# Testing the Named Entities Recognition engine of Spacy with the SE articles

### Step 1. Loading Spacy models
***

We install Spacy's language library for the first run. Then we can comment-out the download command. Note that we are loading Spacy's "medium" model.


In [9]:
import re
import pandas as pd
import spacy
import sys
from collections import Counter
#import pprint

## Run to install the language library, then comment-out
## !{sys.executable} -m spacy download en
!{sys.executable} -m spacy download en_core_web_md

nlp = spacy.load('en_core_web_md')
print('Finished loading.')

[+] Download and installation successful
You can now load the package via spacy.load('en_core_web_md')
Finished loading.


### Step 2. Pre-processing
***

* Read the file with the scraped content from the SE articles. 
* In later versions, the corresponding tables will be directly exported from the database.
* Discard records with duplicate titles and/or abstracts and/or contents and do some data cleansing.



In [10]:
dat = pd.read_excel('articles_5_1_15_25.xlsx')
dat = dat[['title','abstract','categories','raw content']]

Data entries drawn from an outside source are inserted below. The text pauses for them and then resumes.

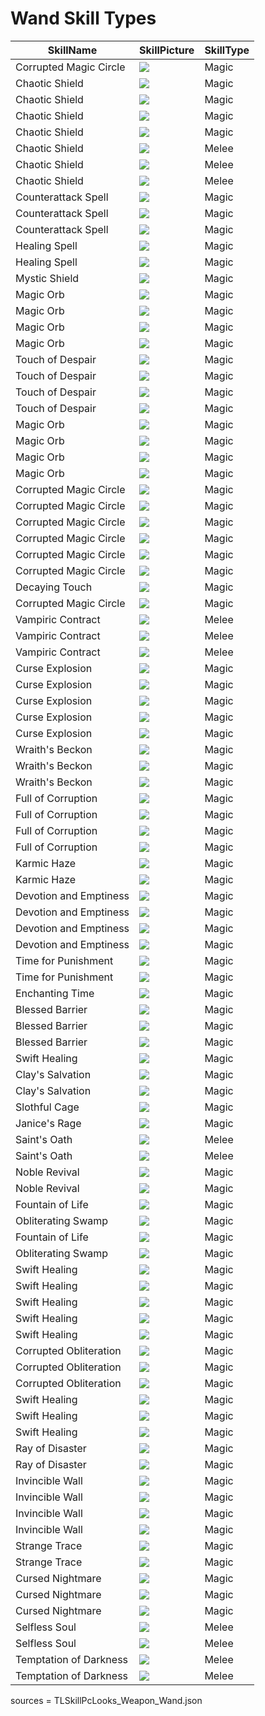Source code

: # Wand Skill Types

| SkillName | SkillPicture | SkillType |
| --- | --- | --- |
| Corrupted Magic Circle | <img src='./Image/Skill/Active/S_WP_WA_CurseArea_AA.png'> | Magic |
| Chaotic Shield | <img src='./Image/Skill/Active/S_WP_WA_DefenceAction.png'> | Magic |
| Chaotic Shield | <img src='./Image/Skill/Active/S_WP_WA_DefenceAction_AA.png'> | Magic |
| Chaotic Shield | <img src='./Image/Skill/Active/S_WP_WA_DefenceAction_AA.png'> | Magic |
| Chaotic Shield | <img src='./Image/Skill/Active/S_WP_WA_DefenceAction.png'> | Magic |
| Chaotic Shield | <img src='./Image/Skill/Active/S_WP_WA_DefenceAction.png'> | Melee |
| Chaotic Shield | <img src='./Image/Skill/Active/S_WP_WA_DefenceAction.png'> | Melee |
| Chaotic Shield | <img src='./Image/Skill/Active/S_WP_WA_DefenceAction.png'> | Melee |
| Counterattack Spell | <img src='./Image/Skill/Active/S_WP_WA_DefenceAction_CurseAttack.png'> | Magic |
| Counterattack Spell | <img src='./Image/Skill/Active/S_WP_WA_DefenceAction_CurseAttack_AA.png'> | Magic |
| Counterattack Spell | <img src='./Image/Skill/Active/S_WP_WA_DefenceAction_CurseAttack.png'> | Magic |
| Healing Spell | <img src='./Image/Skill/Active/S_WP_WA_DefenceAction_Heal.png'> | Magic |
| Healing Spell | <img src='./Image/Skill/Active/S_WP_WA_DefenceAction_Heal_AA.png'> | Magic |
| Mystic Shield | <img src='./Image/Skill/Active/S_WP_WA_GR_AllDebuffGuard.png'> | Magic |
| Magic Orb | <img src='./Image/Skill/Active/S_WP_WA_GR_S_BasicAttack.png'> | Magic |
| Magic Orb | <img src='./Image/Skill/Active/S_WP_WA_GR_S_BasicAttack.png'> | Magic |
| Magic Orb | <img src='./Image/Skill/Active/S_WP_WA_GR_S_BasicAttack.png'> | Magic |
| Magic Orb | <img src='./Image/Skill/Active/S_WP_WA_GR_S_BasicAttack.png'> | Magic |
| Touch of Despair | <img src='./Image/Skill/Active/S_WP_WA_Corruption.png'> | Magic |
| Touch of Despair | <img src='./Image/Skill/Active/S_WP_WA_Corruption_AA.png'> | Magic |
| Touch of Despair | <img src='./Image/Skill/Active/S_WP_WA_Corruption_AA.png'> | Magic |
| Touch of Despair | <img src='./Image/Skill/Active/S_WP_WA_Corruption.png'> | Magic |
| Magic Orb | <img src='./Image/Skill/Active/S_WP_WA_GR_S_BasicAttack.png'> | Magic |
| Magic Orb | <img src='./Image/Skill/Active/S_WP_WA_GR_S_BasicAttack.png'> | Magic |
| Magic Orb | <img src='./Image/Skill/Active/S_WP_WA_GR_S_BasicAttack.png'> | Magic |
| Magic Orb | <img src='./Image/Skill/Active/S_WP_WA_GR_S_BasicAttack.png'> | Magic |
| Corrupted Magic Circle | <img src='./Image/Skill/Active/S_WP_WA_CurseArea.png'> | Magic |
| Corrupted Magic Circle | <img src='./Image/Skill/Active/S_WP_WA_CurseArea.png'> | Magic |
| Corrupted Magic Circle | <img src='./Image/Skill/Active/S_WP_WA_CurseArea.png'> | Magic |
| Corrupted Magic Circle | <img src='./Image/Skill/Active/S_WP_WA_CurseArea_AA.png'> | Magic |
| Corrupted Magic Circle | <img src='./Image/Skill/Active/S_WP_WA_CurseArea.png'> | Magic |
| Corrupted Magic Circle | <img src='./Image/Skill/Active/S_WP_WA_CurseArea_AA.png'> | Magic |
| Decaying Touch | <img src='./Image/Skill/Active/S_WP_WA_CurseArea_SP.png'> | Magic |
| Corrupted Magic Circle | <img src='./Image/Skill/Active/S_WP_WA_CurseArea.png'> | Magic |
| Vampiric Contract | <img src='./Image/Skill/Active/S_WP_WA_GR_CurseAttackHeal.png'> | Melee |
| Vampiric Contract | <img src='./Image/Skill/Active/S_WP_WA_GR_CurseAttackHeal_AA.png'> | Melee |
| Vampiric Contract | <img src='./Image/Skill/Active/S_WP_WA_GR_CurseAttackHeal_AA.png'> | Melee |
| Curse Explosion | <img src='./Image/Skill/Active/S_WP_WA_GR_CurseBurst.png'> | Magic |
| Curse Explosion | <img src='./Image/Skill/Active/S_WP_WA_GR_CurseBurst_AA.png'> | Magic |
| Curse Explosion | <img src='./Image/Skill/Active/S_WP_WA_GR_CurseBurst_AA.png'> | Magic |
| Curse Explosion | <img src='./Image/Skill/Active/S_WP_WA_GR_CurseBurst_AA.png'> | Magic |
| Curse Explosion | <img src='./Image/Skill/Active/S_WP_WA_GR_CurseBurst.png'> | Magic |
| Wraith's Beckon | <img src='./Image/Skill/Active/S_WP_WA_GR_CurseDuration.png'> | Magic |
| Wraith's Beckon | <img src='./Image/Skill/Active/S_WP_WA_GR_CurseDuration_AA.png'> | Magic |
| Wraith's Beckon | <img src='./Image/Skill/Active/S_WP_WA_GR_CurseDuration_AA.png'> | Magic |
| Full of Corruption | <img src='./Image/Skill/Active/S_WP_WA_GR_CurseKillBonus.png'> | Magic |
| Full of Corruption | <img src='./Image/Skill/Active/S_WP_WA_GR_CurseKillBonus_AA.png'> | Magic |
| Full of Corruption | <img src='./Image/Skill/Active/S_WP_WA_GR_CurseKillBonus_AA.png'> | Magic |
| Full of Corruption | <img src='./Image/Skill/Active/S_WP_WA_GR_CurseKillBonus.png'> | Magic |
| Karmic Haze | <img src='./Image/Skill/Active/S_WP_WA_GR_CurseSpread.png'> | Magic |
| Karmic Haze | <img src='./Image/Skill/Active/S_WP_WA_GR_CurseSpread.png'> | Magic |
| Devotion and Emptiness | <img src='./Image/Skill/Active/S_WP_WA_GR_DayHealNightCurse.png'> | Magic |
| Devotion and Emptiness | <img src='./Image/Skill/Active/S_WP_WA_GR_DayHealNightCurse_AA.png'> | Magic |
| Devotion and Emptiness | <img src='./Image/Skill/Active/S_WP_WA_GR_DayHealNightCurse_AA.png'> | Magic |
| Devotion and Emptiness | <img src='./Image/Skill/Active/S_WP_WA_GR_DayHealNightCurse.png'> | Magic |
| Time for Punishment | <img src='./Image/Skill/Active/S_WP_WA_Decay.png'> | Magic |
| Time for Punishment | <img src='./Image/Skill/Active/S_WP_WA_Decay.png'> | Magic |
| Enchanting Time | <img src='./Image/Skill/Active/S_WP_WA_GR_S_Decay_SP.png'> | Magic |
| Blessed Barrier | <img src='./Image/Skill/Active/S_WP_WA_DefenseUp.png'> | Magic |
| Blessed Barrier | <img src='./Image/Skill/Active/S_WP_WA_DefenseUp.png'> | Magic |
| Blessed Barrier | <img src='./Image/Skill/Active/S_WP_WA_DefenseUp.png'> | Magic |
| Swift Healing | <img src='./Image/Skill/Active/S_WP_WA_GR_S_Heal.png'> | Magic |
| Clay's Salvation | <img src='./Image/Skill/Active/S_WP_WA_GR_S_HealAll.png'> | Magic |
| Clay's Salvation | <img src='./Image/Skill/Active/S_WP_WA_GR_S_HealAll.png'> | Magic |
| Slothful Cage | <img src='./Image/Skill/Active/S_WP_WA_GR_S_HealAll_Mastery.png'> | Magic |
| Janice's Rage | <img src='./Image/Skill/Active/S_WP_WA_GR_S_HealAll_SP.png'> | Magic |
| Saint's Oath | <img src='./Image/Skill/Active/S_WP_WA_HealEffectUpWhenSkillDamageTaken.png'> | Melee |
| Saint's Oath | <img src='./Image/Skill/Active/S_WP_WA_HealEffectUpWhenSkillDamageTaken.png'> | Melee |
| Noble Revival | <img src='./Image/Skill/Active/S_WP_WA_GR_HealEfficiencyByMaxCost.png'> | Magic |
| Noble Revival | <img src='./Image/Skill/Active/S_WP_WA_GR_HealEfficiencyByMaxCost.png'> | Magic |
| Fountain of Life | <img src='./Image/Skill/Active/S_WP_WA_HealField.png'> | Magic |
| Obliterating Swamp | <img src='./Image/Skill/Active/S_WP_WA_HealField_Mastery.png'> | Magic |
| Fountain of Life | <img src='./Image/Skill/Active/S_WP_WA_HealField.png'> | Magic |
| Obliterating Swamp | <img src='./Image/Skill/Active/S_WP_WA_HealField_Mastery.png'> | Magic |
| Swift Healing | <img src='./Image/Skill/Active/S_WP_WA_GR_S_Heal.png'> | Magic |
| Swift Healing | <img src='./Image/Skill/Active/S_WP_WA_GR_S_Heal_AA.png'> | Magic |
| Swift Healing | <img src='./Image/Skill/Active/S_WP_WA_GR_S_Heal_AA.png'> | Magic |
| Swift Healing | <img src='./Image/Skill/Active/S_WP_WA_GR_S_Heal_AA.png'> | Magic |
| Swift Healing | <img src='./Image/Skill/Active/S_WP_WA_GR_S_Heal_AA.png'> | Magic |
| Corrupted Obliteration | <img src='./Image/Skill/Active/S_WP_WA_GR_S_Heal_AA_Mastery.png'> | Magic |
| Corrupted Obliteration | <img src='./Image/Skill/Active/S_WP_WA_GR_S_Heal_AA_Mastery.png'> | Magic |
| Corrupted Obliteration | <img src='./Image/Skill/Active/S_WP_WA_GR_S_Heal_AA_Mastery.png'> | Magic |
| Swift Healing | <img src='./Image/Skill/Active/S_WP_WA_GR_S_Heal.png'> | Magic |
| Swift Healing | <img src='./Image/Skill/Active/S_WP_WA_GR_S_Heal.png'> | Magic |
| Swift Healing | <img src='./Image/Skill/Active/S_WP_WA_GR_S_Heal_SP.png'> | Magic |
| Ray of Disaster | <img src='./Image/Skill/Active/S_WP_WA_Laser.png'> | Magic |
| Ray of Disaster | <img src='./Image/Skill/Active/S_WP_WA_LinkLaser_SP.png'> | Magic |
| Invincible Wall | <img src='./Image/Skill/Active/S_WP_WA_MagicShield.png'> | Magic |
| Invincible Wall | <img src='./Image/Skill/Active/S_WP_WA_MagicShield_SP.png'> | Magic |
| Invincible Wall | <img src='./Image/Skill/Active/S_WP_WA_MagicShield_SP.png'> | Magic |
| Invincible Wall | <img src='./Image/Skill/Active/S_WP_WA_MagicShield.png'> | Magic |
| Strange Trace | <img src='./Image/Skill/Active/S_WP_WA_GR_SkillRange.png'> | Magic |
| Strange Trace | <img src='./Image/Skill/Active/S_WP_WA_GR_SkillRange.png'> | Magic |
| Cursed Nightmare | <img src='./Image/Skill/Active/S_WP_WA_Sleep.png'> | Magic |
| Cursed Nightmare | <img src='./Image/Skill/Active/S_WP_WA_Sleep_AA.png'> | Magic |
| Cursed Nightmare | <img src='./Image/Skill/Active/S_WP_WA_Sleep_AA.png'> | Magic |
| Selfless Soul | <img src='./Image/Skill/Active/S_WP_WA_SupportAllyCostRegenUp.png'> | Melee |
| Selfless Soul | <img src='./Image/Skill/Active/S_WP_WA_SupportAllyCostRegenUp.png'> | Melee |
| Temptation of Darkness | <img src='./Image/Skill/Active/S_WP_WA_GR_WeakAttackCurseCoolDown.png'> | Melee |
| Temptation of Darkness | <img src='./Image/Skill/Active/S_WP_WA_GR_WeakAttackCurseCoolDown.png'> | Melee |


sources = TLSkillPcLooks_Weapon_Wand.json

dat = dat.dropna(axis=0,subset=["title"])
dat = dat.dropna(axis=0,subset=["abstract"])
dat = dat.dropna(axis=0,subset=["raw content"])
dat.reset_index(drop=True, inplace=True)

dat['raw content'] = dat['raw content'].apply(lambda x: re.sub("[^a-z\\.,A-Z0-9]", " ",x)) ## replace anything except digits,letters,comma and dot by space 
dat['raw content'] = dat['raw content'].apply(lambda x: re.sub(r'[a-zA-Z]+\d+', ' ', x))## letters+digits -> space
dat['raw content'] = dat['raw content'].apply(lambda x: re.sub(' +', ' ',x)) ## remove more than one spaces
dat['raw content'] = dat['raw content'].apply(lambda x: re.sub('^ +| +$', '',x)) ## remove start and end spaces
dat['raw content'] = dat['raw content'].apply(lambda x: re.sub(' ,',',',x)) ## space-comma-space -> comma-space

dat

Unnamed: 0,title,abstract,categories,raw content
0,Absences from work - quarterly statistics,Absences from work can be classified into two...,"['Employment', 'Labour market', 'Statistical a...",Absences from work sharply increase in first h...
1,Balance of payments statistics - quarterly data,This article presents quarterly statistics on ...,"['Balance of payments', 'Statistical article']",Current account. The EU non seasonally adjuste...
2,Accidents and injuries statistics,This article presents an overview of European...,"['Health', 'Health status', 'Statistical artic...","Deaths from accidents, injuries and assault. I..."
3,Accidents at work statistics,This article presents a set of main statistica...,"['Accidents at work', 'Health', 'Health and sa...","Number of accidents. In 2018, there were 3.1 m..."
4,Accidents at work - statistics by economic act...,This article presents a set of main statistic...,"['Accidents at work', 'Health', 'Health and sa...",Developments over time. Non fatal accidents In...
...,...,...,...,...
610,Africa-EU - international trade in goods stati...,This article provides a picture of internation...,"['Non-EU countries', 'Trade in goods', 'Statis...",Africa s main trade in goods partner is the EU...
611,Adult learning statistics,This article provides an overview of adult l...,"['Education and training', 'Lifelong learning'...",Participation rate of adults in learning in th...
612,Acquisition of citizenship statistics,This article presents recent statistics on th...,"['Asylum and migration', 'Population', 'Acquis...",EU 27 Member States granted citizenship to 706...
613,Adult learning statistics - characteristics of...,This article presents an overview of European...,"['Education and training', 'Participation in e...",Formal and non formal adult education and trai...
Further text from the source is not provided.